While it's true that wal_level = logical adds inline overhead to WAL
writes, the argument that physical slots are immune from backend
performance is a bit of a stretch. A physical slot that fails to
advance its xmin (due to a lagging standby or a forgotten slot)
creates a global performance impact via table and index bloat. This
bloat increases I/O pressure and write amplification (via more index
page splits, more number of FPWs, etc) for every backend on the
system, often with longer-lasting consequences than the extra bytes
written to WAL for logical logging. Since the REPLICATION role already
has the power to degrade system performance via the xmin horizon,
allowing them to toggle logical logging doesn't grant a fundamentally
new 'type' of destructive power.

> > I agree that it
> > can lead to some non-malicious impact, like disk space (due to
> > increased WAL volume), and extra CPU consumption due to extra WAL
> > volume. But I think REPLICATION privilege can already lead to extra
> > CPU consumption due to wal_sender activity, and even disk space by not
> > letting the slot advance, which can even crash the system.
> >
> > Since these users already have the power to access all data and cause
> > a Denial of Service (DoS) via disk exhaustion, the ability to
> > "upgrade" WAL logging from replica to logical can be seen as an
> > incremental addition to an already highly trusted role.

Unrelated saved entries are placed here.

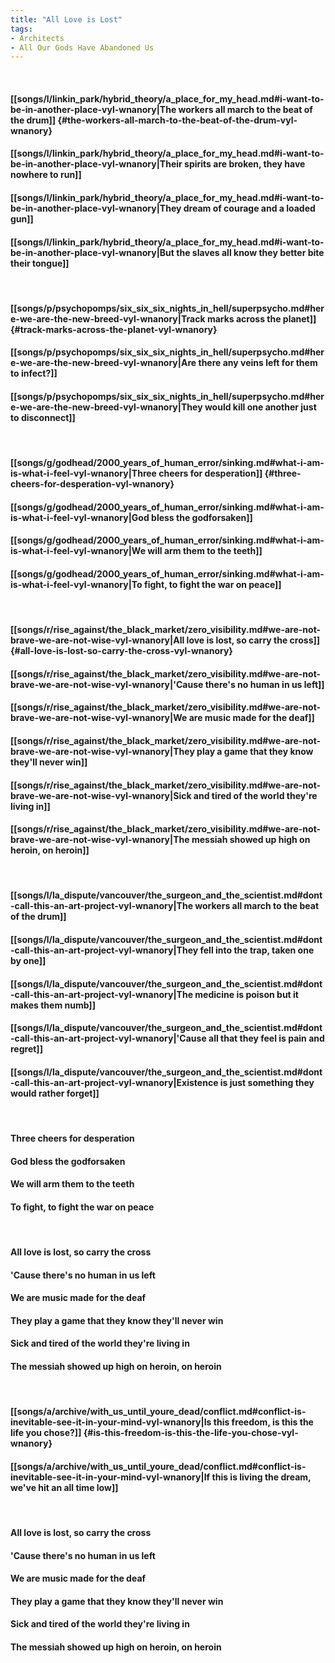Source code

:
 ```yaml
---
title: "All Love is Lost"
tags:
- Architects
- All Our Gods Have Abandoned Us
---
```

&nbsp;
#### [[songs/l/linkin_park/hybrid_theory/a_place_for_my_head.md#i-want-to-be-in-another-place-vyl-wnanory|The workers all march to the beat of the drum]] {#the-workers-all-march-to-the-beat-of-the-drum-vyl-wnanory}
#### [[songs/l/linkin_park/hybrid_theory/a_place_for_my_head.md#i-want-to-be-in-another-place-vyl-wnanory|Their spirits are broken, they have nowhere to run]]
#### [[songs/l/linkin_park/hybrid_theory/a_place_for_my_head.md#i-want-to-be-in-another-place-vyl-wnanory|They dream of courage and a loaded gun]]
#### [[songs/l/linkin_park/hybrid_theory/a_place_for_my_head.md#i-want-to-be-in-another-place-vyl-wnanory|But the slaves all know they better bite their tongue]]
&nbsp;
#### [[songs/p/psychopomps/six_six_six_nights_in_hell/superpsycho.md#here-we-are-the-new-breed-vyl-wnanory|Track marks across the planet]] {#track-marks-across-the-planet-vyl-wnanory}
#### [[songs/p/psychopomps/six_six_six_nights_in_hell/superpsycho.md#here-we-are-the-new-breed-vyl-wnanory|Are there any veins left for them to infect?]]
#### [[songs/p/psychopomps/six_six_six_nights_in_hell/superpsycho.md#here-we-are-the-new-breed-vyl-wnanory|They would kill one another just to disconnect]]
&nbsp;
#### [[songs/g/godhead/2000_years_of_human_error/sinking.md#what-i-am-is-what-i-feel-vyl-wnanory|Three cheers for desperation]] {#three-cheers-for-desperation-vyl-wnanory}
#### [[songs/g/godhead/2000_years_of_human_error/sinking.md#what-i-am-is-what-i-feel-vyl-wnanory|God bless the godforsaken]]
#### [[songs/g/godhead/2000_years_of_human_error/sinking.md#what-i-am-is-what-i-feel-vyl-wnanory|We will arm them to the teeth]]
#### [[songs/g/godhead/2000_years_of_human_error/sinking.md#what-i-am-is-what-i-feel-vyl-wnanory|To fight, to fight the war on peace]]
&nbsp;
#### [[songs/r/rise_against/the_black_market/zero_visibility.md#we-are-not-brave-we-are-not-wise-vyl-wnanory|All love is lost, so carry the cross]] {#all-love-is-lost-so-carry-the-cross-vyl-wnanory}
#### [[songs/r/rise_against/the_black_market/zero_visibility.md#we-are-not-brave-we-are-not-wise-vyl-wnanory|'Cause there's no human in us left]]
#### [[songs/r/rise_against/the_black_market/zero_visibility.md#we-are-not-brave-we-are-not-wise-vyl-wnanory|We are music made for the deaf]]
#### [[songs/r/rise_against/the_black_market/zero_visibility.md#we-are-not-brave-we-are-not-wise-vyl-wnanory|They play a game that they know they'll never win]]
#### [[songs/r/rise_against/the_black_market/zero_visibility.md#we-are-not-brave-we-are-not-wise-vyl-wnanory|Sick and tired of the world they're living in]]
#### [[songs/r/rise_against/the_black_market/zero_visibility.md#we-are-not-brave-we-are-not-wise-vyl-wnanory|The messiah showed up high on heroin, on heroin]]
&nbsp;
#### [[songs/l/la_dispute/vancouver/the_surgeon_and_the_scientist.md#dont-call-this-an-art-project-vyl-wnanory|The workers all march to the beat of the drum]]
#### [[songs/l/la_dispute/vancouver/the_surgeon_and_the_scientist.md#dont-call-this-an-art-project-vyl-wnanory|They fell into the trap, taken one by one]]
#### [[songs/l/la_dispute/vancouver/the_surgeon_and_the_scientist.md#dont-call-this-an-art-project-vyl-wnanory|The medicine is poison but it makes them numb]]
#### [[songs/l/la_dispute/vancouver/the_surgeon_and_the_scientist.md#dont-call-this-an-art-project-vyl-wnanory|'Cause all that they feel is pain and regret]]
#### [[songs/l/la_dispute/vancouver/the_surgeon_and_the_scientist.md#dont-call-this-an-art-project-vyl-wnanory|Existence is just something they would rather forget]]
&nbsp;
#### Three cheers for desperation
#### God bless the godforsaken
#### We will arm them to the teeth
#### To fight, to fight the war on peace
&nbsp;
#### All love is lost, so carry the cross
#### 'Cause there's no human in us left
#### We are music made for the deaf
#### They play a game that they know they'll never win
#### Sick and tired of the world they're living in
#### The messiah showed up high on heroin, on heroin
&nbsp;
#### [[songs/a/archive/with_us_until_youre_dead/conflict.md#conflict-is-inevitable-see-it-in-your-mind-vyl-wnanory|Is this freedom, is this the life you chose?]] {#is-this-freedom-is-this-the-life-you-chose-vyl-wnanory}
#### [[songs/a/archive/with_us_until_youre_dead/conflict.md#conflict-is-inevitable-see-it-in-your-mind-vyl-wnanory|If this is living the dream, we've hit an all time low]]
&nbsp;
#### All love is lost, so carry the cross
#### 'Cause there's no human in us left
#### We are music made for the deaf
#### They play a game that they know they'll never win
#### Sick and tired of the world they're living in
#### The messiah showed up high on heroin, on heroin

I think we can
> > update the documentation of the REPLICATION privilege.
>
> Replication slots that keep WAL from being recycled can be monitored
> (and therefore, likely acted on) before the relevant problem (OOD)
> occurs; which is not the case with the current effective_wal_level
> implementation. One moment your tps is normal, the next moment it
> drops because a role with REPLICATION added a logical slot, and you'll
> have to delete it and wait for a checkpoint to revert back to replica.
> The difference here is reaction time until it starts impacting
> transactions.
>

We implemented this delayed behavior of reverting wal_level on
slot_drop to keep the code simpler, otherwise, we need this delay
mainly for temporary slots when the session exits abruptly. So, if
required, in future, we can consider improving this delayed behavior
for some common cases.

-- 
With Regards,
Amit Kapila.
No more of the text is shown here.